Watch: The day you will never forget
Here's a vid with a pretty simple premise: two surfers filmed over just one day.
Basic, eh? Even sounds a bit boring.
Now sit back, press play, and wonder at the accrued barrel time. If time expands in the barrel, and who's gonna argue with Professor Shaun Tomson, then I'm counting twelve hours of tube view.
At the end of the day, baked by sun, dulled by fatigue, dozed by beer, what moments did each of them lock onto? Where did the mind's eye go? There's just too many highlights for any one wave to stand out.
Comments
Insane.
Hardly. Majority were 2 sec cover ups, couple of 4s, a 5 and 7.
Allan Watts the mind surfer.
Epic.
On a side note - I’ve been doing a little study of the” two hand drag “ stalling technique popularised by modern pro surfers.
Results being : 90 percent of attempts by amateurs see only one hand actually touching the wave , the other is merely pointing at the wave , which in tighter barrels is working against the surfers aim of pointing towards the exit of the barrel. So unless you’re doing it correctly it’s a big thumbs up for surfing trend style points but a thumbs down for functionality.
I like the sound of this scientific study. Where can I find your peer-reviewed paper?
You know it’s so weird , although the study was undertaken with the strictest adherence to scientific procedural best practice ( spbp ) it turns out the quantifying data was recorded onto the back of an old shopping list that was inadvertently used to start a camp fire.

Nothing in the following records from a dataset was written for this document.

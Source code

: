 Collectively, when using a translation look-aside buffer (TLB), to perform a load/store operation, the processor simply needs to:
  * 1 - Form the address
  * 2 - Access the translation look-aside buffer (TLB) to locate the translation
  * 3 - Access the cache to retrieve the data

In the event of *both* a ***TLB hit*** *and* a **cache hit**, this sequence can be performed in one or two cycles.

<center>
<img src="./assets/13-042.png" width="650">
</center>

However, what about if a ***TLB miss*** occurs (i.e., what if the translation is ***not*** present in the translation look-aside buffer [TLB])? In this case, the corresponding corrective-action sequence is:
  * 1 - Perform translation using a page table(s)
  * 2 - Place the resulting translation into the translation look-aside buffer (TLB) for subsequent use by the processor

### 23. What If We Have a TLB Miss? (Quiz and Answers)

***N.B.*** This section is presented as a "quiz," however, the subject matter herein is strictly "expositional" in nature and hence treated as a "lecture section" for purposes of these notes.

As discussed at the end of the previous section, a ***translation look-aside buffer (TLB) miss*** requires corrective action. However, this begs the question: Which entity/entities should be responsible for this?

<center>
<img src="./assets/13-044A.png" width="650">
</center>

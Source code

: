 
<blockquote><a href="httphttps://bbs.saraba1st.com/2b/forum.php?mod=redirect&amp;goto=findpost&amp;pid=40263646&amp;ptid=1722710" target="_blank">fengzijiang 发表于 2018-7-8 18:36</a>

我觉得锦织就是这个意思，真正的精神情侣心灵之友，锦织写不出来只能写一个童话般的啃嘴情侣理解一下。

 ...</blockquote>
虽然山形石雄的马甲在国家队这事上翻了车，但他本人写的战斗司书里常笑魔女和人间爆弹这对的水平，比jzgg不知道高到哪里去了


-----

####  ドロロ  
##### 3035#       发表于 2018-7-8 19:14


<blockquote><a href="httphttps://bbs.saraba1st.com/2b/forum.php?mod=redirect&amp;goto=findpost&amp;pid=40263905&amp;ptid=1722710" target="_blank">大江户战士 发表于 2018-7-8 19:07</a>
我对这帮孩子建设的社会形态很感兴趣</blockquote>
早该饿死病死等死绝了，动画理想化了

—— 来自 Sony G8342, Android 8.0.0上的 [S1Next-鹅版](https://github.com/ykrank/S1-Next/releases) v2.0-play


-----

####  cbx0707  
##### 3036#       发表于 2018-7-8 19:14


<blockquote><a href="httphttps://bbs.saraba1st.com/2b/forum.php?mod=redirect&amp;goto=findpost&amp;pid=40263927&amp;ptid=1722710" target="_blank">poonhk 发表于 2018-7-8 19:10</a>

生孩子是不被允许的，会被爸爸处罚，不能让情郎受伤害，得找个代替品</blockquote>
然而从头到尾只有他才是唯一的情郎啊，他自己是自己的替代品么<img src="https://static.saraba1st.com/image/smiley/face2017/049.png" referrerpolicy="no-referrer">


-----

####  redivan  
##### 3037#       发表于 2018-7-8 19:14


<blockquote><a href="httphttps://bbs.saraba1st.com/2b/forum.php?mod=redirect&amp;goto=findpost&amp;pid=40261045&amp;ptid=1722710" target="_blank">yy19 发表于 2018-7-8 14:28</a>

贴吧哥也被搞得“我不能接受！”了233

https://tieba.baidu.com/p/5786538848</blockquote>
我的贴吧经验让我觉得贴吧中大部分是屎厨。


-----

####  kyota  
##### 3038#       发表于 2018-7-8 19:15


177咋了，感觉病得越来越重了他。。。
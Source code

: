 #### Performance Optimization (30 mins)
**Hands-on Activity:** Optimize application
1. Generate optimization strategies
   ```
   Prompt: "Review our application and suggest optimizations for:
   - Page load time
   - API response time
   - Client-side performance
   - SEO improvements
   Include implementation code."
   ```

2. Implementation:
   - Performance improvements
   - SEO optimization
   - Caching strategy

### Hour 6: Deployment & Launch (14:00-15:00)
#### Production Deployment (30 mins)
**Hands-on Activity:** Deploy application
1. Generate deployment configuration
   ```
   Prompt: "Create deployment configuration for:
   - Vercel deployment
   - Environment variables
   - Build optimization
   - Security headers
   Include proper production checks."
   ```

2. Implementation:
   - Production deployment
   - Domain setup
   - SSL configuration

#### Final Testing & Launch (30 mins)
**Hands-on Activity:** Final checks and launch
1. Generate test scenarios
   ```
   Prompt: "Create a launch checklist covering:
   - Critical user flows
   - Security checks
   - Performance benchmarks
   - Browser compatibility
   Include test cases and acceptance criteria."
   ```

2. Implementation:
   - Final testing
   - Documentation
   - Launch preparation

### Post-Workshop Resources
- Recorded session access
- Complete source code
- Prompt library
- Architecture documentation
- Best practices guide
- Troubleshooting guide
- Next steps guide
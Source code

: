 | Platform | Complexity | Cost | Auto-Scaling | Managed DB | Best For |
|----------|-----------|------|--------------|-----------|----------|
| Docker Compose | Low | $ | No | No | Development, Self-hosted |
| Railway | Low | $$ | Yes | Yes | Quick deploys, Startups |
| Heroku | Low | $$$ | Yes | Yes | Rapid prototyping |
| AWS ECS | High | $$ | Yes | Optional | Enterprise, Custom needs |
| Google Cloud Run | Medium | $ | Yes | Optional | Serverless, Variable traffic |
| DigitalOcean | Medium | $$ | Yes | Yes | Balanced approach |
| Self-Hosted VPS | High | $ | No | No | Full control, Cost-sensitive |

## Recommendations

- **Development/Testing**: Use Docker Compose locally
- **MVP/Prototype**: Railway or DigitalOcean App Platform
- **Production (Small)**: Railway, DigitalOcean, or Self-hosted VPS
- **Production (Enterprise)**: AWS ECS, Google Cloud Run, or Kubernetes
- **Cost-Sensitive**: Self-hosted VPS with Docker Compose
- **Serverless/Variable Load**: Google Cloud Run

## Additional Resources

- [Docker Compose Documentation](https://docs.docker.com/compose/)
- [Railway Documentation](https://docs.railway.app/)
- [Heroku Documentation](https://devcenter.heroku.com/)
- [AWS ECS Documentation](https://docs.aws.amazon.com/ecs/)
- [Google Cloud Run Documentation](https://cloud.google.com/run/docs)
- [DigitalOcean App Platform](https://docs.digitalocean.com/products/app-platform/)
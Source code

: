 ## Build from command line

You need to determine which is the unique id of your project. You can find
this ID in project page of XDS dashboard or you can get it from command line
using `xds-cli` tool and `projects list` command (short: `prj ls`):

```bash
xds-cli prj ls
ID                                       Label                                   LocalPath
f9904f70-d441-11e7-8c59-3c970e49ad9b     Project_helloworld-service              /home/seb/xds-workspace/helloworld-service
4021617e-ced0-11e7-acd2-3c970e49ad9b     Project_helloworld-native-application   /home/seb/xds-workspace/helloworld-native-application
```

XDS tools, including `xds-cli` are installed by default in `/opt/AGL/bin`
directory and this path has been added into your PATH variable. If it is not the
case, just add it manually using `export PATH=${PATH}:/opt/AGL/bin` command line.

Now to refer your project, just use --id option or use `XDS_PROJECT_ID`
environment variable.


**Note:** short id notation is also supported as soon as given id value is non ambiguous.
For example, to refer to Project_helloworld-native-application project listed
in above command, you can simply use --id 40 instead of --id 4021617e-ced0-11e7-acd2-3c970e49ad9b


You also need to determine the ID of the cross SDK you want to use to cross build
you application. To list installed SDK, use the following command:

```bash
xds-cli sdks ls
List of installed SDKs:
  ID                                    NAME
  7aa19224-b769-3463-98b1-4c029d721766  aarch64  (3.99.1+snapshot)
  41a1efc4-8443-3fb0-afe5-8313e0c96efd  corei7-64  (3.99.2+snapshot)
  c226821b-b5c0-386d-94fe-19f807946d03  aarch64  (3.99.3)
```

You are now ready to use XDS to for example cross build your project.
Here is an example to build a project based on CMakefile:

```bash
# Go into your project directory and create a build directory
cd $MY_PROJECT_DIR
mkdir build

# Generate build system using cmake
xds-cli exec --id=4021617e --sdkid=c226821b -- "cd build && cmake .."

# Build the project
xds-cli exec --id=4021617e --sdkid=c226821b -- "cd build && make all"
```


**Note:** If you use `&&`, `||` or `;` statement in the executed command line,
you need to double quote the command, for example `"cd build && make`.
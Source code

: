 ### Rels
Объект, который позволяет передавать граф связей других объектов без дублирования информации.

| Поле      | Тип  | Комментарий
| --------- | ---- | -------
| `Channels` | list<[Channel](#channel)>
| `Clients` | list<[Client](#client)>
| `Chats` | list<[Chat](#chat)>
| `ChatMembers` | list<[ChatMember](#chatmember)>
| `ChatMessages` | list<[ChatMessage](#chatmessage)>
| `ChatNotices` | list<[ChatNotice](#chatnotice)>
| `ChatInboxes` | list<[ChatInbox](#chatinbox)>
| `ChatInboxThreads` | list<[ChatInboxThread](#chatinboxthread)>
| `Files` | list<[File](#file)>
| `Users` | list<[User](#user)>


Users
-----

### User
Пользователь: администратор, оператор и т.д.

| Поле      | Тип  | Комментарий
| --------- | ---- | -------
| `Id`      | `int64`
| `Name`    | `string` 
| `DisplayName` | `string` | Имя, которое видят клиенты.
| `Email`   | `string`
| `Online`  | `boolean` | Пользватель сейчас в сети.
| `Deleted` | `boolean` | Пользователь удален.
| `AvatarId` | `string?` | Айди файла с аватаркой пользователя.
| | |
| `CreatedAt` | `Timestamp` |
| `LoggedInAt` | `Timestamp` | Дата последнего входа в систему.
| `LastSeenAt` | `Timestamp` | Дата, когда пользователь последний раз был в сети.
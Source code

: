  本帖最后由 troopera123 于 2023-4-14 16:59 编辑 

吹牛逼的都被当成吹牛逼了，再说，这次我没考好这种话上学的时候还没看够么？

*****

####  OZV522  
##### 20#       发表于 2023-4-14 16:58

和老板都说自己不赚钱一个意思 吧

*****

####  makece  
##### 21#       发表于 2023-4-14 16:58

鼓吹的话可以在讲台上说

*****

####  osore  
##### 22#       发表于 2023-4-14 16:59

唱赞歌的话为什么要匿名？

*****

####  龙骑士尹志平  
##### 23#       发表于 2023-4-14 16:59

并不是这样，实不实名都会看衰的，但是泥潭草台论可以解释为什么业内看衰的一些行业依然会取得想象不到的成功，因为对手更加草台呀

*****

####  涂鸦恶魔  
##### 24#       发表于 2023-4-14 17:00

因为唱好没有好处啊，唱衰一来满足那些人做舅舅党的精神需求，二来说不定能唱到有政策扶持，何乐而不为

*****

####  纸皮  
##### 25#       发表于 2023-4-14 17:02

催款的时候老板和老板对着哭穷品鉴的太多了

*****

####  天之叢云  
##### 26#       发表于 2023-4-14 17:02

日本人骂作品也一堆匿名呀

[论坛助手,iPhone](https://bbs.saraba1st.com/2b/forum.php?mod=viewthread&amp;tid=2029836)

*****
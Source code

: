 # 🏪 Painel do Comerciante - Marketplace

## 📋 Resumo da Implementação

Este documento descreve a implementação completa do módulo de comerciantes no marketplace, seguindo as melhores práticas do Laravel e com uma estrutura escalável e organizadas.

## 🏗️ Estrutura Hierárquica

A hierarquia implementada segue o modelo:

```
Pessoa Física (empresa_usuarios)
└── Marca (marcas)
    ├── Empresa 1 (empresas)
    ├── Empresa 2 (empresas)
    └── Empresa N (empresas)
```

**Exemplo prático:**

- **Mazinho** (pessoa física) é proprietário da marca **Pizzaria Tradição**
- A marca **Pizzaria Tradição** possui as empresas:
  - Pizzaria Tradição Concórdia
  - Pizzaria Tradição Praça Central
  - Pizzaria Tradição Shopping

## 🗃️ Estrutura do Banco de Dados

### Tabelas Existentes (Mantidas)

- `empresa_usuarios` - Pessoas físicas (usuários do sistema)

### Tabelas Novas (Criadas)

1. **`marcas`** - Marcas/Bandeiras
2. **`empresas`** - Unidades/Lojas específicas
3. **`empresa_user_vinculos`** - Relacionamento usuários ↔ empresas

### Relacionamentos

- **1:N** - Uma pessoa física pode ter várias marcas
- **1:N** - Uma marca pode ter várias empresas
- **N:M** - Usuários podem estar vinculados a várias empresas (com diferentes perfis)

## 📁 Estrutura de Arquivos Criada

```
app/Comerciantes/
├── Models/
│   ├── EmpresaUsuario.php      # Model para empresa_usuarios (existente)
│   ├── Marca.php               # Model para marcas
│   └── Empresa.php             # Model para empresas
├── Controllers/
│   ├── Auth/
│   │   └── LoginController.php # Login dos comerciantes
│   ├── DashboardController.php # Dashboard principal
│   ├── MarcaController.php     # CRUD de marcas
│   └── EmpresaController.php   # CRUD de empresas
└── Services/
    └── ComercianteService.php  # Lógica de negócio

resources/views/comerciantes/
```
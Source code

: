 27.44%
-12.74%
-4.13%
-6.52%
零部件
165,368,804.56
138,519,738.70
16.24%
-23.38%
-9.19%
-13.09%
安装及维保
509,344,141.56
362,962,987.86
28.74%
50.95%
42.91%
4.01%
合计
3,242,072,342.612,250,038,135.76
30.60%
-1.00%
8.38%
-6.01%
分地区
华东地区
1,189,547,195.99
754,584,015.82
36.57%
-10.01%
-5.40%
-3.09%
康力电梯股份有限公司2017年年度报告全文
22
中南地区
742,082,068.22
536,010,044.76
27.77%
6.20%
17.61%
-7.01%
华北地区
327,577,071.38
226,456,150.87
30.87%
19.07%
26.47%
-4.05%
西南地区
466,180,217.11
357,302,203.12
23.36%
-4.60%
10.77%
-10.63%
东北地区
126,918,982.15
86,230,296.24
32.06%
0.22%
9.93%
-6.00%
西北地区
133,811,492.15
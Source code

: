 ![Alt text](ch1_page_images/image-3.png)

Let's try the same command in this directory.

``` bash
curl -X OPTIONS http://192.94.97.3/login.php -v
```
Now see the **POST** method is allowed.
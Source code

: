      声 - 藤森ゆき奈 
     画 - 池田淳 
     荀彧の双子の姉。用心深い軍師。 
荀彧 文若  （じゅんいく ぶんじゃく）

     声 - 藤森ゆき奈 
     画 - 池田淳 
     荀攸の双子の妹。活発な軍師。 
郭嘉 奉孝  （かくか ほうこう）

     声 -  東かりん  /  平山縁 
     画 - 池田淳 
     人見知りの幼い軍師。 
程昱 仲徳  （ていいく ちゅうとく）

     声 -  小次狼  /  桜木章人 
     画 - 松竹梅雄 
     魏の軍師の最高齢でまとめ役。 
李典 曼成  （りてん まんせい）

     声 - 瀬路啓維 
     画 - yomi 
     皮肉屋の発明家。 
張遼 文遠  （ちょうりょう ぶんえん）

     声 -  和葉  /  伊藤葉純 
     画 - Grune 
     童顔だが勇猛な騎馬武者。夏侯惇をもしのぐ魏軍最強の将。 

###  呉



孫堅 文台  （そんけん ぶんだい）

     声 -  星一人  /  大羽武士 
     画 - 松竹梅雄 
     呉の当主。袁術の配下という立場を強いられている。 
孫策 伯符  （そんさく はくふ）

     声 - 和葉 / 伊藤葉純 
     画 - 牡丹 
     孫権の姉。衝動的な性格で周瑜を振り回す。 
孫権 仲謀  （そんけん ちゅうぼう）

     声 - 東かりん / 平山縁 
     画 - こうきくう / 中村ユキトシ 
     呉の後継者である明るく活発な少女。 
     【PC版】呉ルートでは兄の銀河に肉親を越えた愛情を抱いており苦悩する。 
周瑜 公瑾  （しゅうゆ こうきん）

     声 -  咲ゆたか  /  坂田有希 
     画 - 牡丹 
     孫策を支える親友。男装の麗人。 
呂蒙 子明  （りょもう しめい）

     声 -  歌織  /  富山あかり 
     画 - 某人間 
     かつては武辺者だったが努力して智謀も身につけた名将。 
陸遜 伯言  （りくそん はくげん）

You know what they say about us egg headed boffins - “ Smart enough to calculate the volume of a jam jar but not smart enough to get the lid off .”
Mr Blowin esq, that is a crack up!
Lucky Lucky bastards...........
Betcha they slept well that night.
How dare they gloat like that!
Tasty.
If that was Simeulue you'd need to relax with a cup of 'tea' not beer afterwards
exactly, mind you it unknown and undiscovered
Unfortunately it's getting more popular by the year and yes its only saving grace is the no alcohol which keeps alot of surfers away. In saying that i'll be back next season for another round of waves and tea.
WOW! There was a super long one in there and he was so far up the board, trying to straighten out the rocker for speed perhaps?
Wish I was there
Surfed there a few times in July - this is a small day. Serious wave with an evil inside section if you get greedy.....
No simulacrum; this is a divine gig.